Под нашим балконом (а жили мы на шестом этаже) то и дело, утром и вечером, слышался его громкий голос:

- Мар-ле-на!!!

И, если она была дома, то или он шел к нам, или она спускалась к нему, и они отправлялись вместе на факультет, в Союз писателей - в "Лит" - или гулять...

Родители наши привыкли к нему и относились с теплотой и симпатией, а он к ним - с большим уважением. Словом, он становился в семье своим человеком, признанным женихом. И Бог знает, как сложиться бы их дальнейшей судьбе, если бы дьявол в образе МГБ не сыграл на трубе...


II. "ГЛУХО ИМЯ ЧИЧИБАБИН..."

Человек, известный читающему по-русски миру как Борис Чичибабин, родился 9 января 1923 года в Кременчуге. Его мать, Наталья Николаевна, была родной племянницей выдающегося русского химика-органика Алексея Евгеньевича Чичибабина, которому Борис приходился, таким образом, тоже племянником, только внучатым. Действительный член Академии Наук СССР стал одним из первых советских невозвращенцев, что, конечно, по советским свычаям-обычаям, бросало тень на всю его родню. Впрочем, по линии мамы родня поэта была, с точки зрения советских властей, вообще довольно компрометантная: по данным полтавского архивиста В. Коротенко, дед Бориса, Николай Евгеньевич, служил в 1916 году помощником кременчугского полицмейстера - в советское время его судьба не могла сложиться гладко. Не отголоском ли этого факта звучат строчки, опубликованные в последней прижизненной книге поэта "Цветение картошки": строчки о стране,

...где судеб мильоны бросались, как камушки в небо,
где черная жижа все жизни в себя засосет,
где плакала мама о дедушке, канувшем в небыль,
и прятала слезы, чтоб их не увидел сексот...

Наталья Николаевна, по профессии медсестра, примерно через год после рождения сына вышла замуж за Алексея Ефимовича Полушина, от которого родила дочь Лиду - думаю, года на два - на три младше Бориса (я видел ее в середине сороковых один или два раза - беленькую, улыбчивую...). Борис в молодости был к ней привязан и посвящал ей стихи. Лидия Алексеевна жива и по сей день - сентябрь 1995).

А.Е. Полушин Бориса не только усыновил, но и передал ему свою фамилию, под которой тот учился в школе и вузе, служил в армии, был брошен в тюрьму и лагерь и затем, по возвращении, вел под нею всю свою обычную жизнь, - за исключением творческой, авторской (да и то однажды все-таки были под этой фамилией опубликованы его стихи).

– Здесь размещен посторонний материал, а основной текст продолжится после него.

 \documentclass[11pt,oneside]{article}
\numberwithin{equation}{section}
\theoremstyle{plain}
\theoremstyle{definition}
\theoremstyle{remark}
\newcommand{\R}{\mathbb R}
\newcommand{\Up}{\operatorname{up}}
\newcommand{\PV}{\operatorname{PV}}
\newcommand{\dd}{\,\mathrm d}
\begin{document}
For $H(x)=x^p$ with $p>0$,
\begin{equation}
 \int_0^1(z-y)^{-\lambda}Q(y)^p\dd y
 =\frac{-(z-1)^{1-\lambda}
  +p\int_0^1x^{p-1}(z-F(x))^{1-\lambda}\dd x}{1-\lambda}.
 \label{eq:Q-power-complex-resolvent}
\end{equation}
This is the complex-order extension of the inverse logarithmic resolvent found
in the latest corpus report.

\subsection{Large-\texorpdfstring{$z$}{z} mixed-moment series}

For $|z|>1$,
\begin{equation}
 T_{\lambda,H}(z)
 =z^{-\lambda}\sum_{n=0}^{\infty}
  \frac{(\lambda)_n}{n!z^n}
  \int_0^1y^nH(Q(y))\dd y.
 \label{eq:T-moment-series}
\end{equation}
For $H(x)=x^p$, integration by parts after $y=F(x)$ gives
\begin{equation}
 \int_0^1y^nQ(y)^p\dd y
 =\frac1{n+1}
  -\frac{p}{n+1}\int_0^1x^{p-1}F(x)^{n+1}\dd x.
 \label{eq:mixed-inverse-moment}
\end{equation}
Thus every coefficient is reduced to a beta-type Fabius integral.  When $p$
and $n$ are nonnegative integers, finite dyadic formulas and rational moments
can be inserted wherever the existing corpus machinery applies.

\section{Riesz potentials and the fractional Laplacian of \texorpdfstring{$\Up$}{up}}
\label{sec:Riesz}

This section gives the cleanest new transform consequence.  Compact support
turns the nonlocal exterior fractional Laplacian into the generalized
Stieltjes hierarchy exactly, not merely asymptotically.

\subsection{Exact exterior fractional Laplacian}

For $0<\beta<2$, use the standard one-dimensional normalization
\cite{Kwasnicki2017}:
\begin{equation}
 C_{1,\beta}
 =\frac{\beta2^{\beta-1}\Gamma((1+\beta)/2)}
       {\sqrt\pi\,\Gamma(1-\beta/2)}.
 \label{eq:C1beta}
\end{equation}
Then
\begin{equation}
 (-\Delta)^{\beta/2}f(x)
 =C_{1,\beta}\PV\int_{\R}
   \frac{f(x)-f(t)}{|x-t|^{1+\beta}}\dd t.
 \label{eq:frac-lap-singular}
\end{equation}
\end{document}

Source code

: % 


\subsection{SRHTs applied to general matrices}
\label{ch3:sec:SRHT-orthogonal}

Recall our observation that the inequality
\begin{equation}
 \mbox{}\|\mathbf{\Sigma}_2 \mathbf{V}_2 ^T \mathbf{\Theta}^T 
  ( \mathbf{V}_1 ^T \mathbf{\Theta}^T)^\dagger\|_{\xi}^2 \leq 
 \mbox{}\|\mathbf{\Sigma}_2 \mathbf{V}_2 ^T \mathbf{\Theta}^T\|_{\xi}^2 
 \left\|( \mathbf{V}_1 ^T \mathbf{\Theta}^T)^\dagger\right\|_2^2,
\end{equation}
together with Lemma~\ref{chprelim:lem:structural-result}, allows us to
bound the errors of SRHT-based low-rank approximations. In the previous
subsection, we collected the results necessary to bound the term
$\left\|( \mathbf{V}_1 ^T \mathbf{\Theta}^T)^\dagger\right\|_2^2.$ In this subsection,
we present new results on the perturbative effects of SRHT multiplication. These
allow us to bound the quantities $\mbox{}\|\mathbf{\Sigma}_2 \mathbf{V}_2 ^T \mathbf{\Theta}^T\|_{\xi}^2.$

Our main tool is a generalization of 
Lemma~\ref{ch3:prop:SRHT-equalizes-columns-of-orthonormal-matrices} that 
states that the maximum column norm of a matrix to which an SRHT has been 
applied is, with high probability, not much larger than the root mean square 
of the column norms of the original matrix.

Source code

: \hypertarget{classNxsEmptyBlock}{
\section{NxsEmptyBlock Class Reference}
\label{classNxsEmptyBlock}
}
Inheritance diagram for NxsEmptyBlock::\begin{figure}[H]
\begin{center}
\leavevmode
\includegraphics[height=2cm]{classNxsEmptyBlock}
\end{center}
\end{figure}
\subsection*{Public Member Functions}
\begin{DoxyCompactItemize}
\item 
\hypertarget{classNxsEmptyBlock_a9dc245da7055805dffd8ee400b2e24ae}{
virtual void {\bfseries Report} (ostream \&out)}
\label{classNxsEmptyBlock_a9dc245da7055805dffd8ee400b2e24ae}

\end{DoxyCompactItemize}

Отчим трогательно, как родной отец, заботился о приемном сыне всю жизнь. Не только не отвернулся от него, когда Бориса посадили по пресловутой и компрометантной 58-й статье (а ведь полковник А.Е. Полушин был начальником штаба Чугуевского училища военных летчиков) - нет, он всячески помогал Борису в беде, слал посылки ему в лагерь, сам ездил туда на свидания и даже мою сестру брал с собою... А по освобождении отбывшего срок Бориса, который привез с собой молодую жену Клаву, полковник поселил их обоих на своей даче в пригородном поселке Высоком. Потом, когда Борис, расставшись с Клавой, на много лет соединил свою судьбу с сотрудницей по ЖЭКу паспортисткой Мотей, отчим на той же даче выделил для них небольшой жилой домик с участком сада... Никогда слова худого об этом человеке я от Бориса не слыхал, - впрочем. Борис вообще о своей родне почти не говорил - по крайней мере, при мне. Тем не менее, мне известно по многим фактам, что родители нежно его любили, постоянно заботились о его здоровье, образовании, не оставили и в беде, когда он попал в неволю, а потом оказывали ему большую материальную поддержку.

Все-таки, надеюсь, позволительно высказать предположение, что семья была не в состоянии понять и оценить все значение таланта, выросшего и созревшего в ее собственных "недрах". Уж во всяком случае, погруженная в обычный советский быт, одержимая "нормальными" страстями будней "реального социализма", семья Полушиных не имела ни сил, ни готовности безропотно и вечно терпеть "чудачества" своего неординарного отпрыска. Осуждать за это - несправедливо, сожалеть - бесполезно, понять - нетрудно.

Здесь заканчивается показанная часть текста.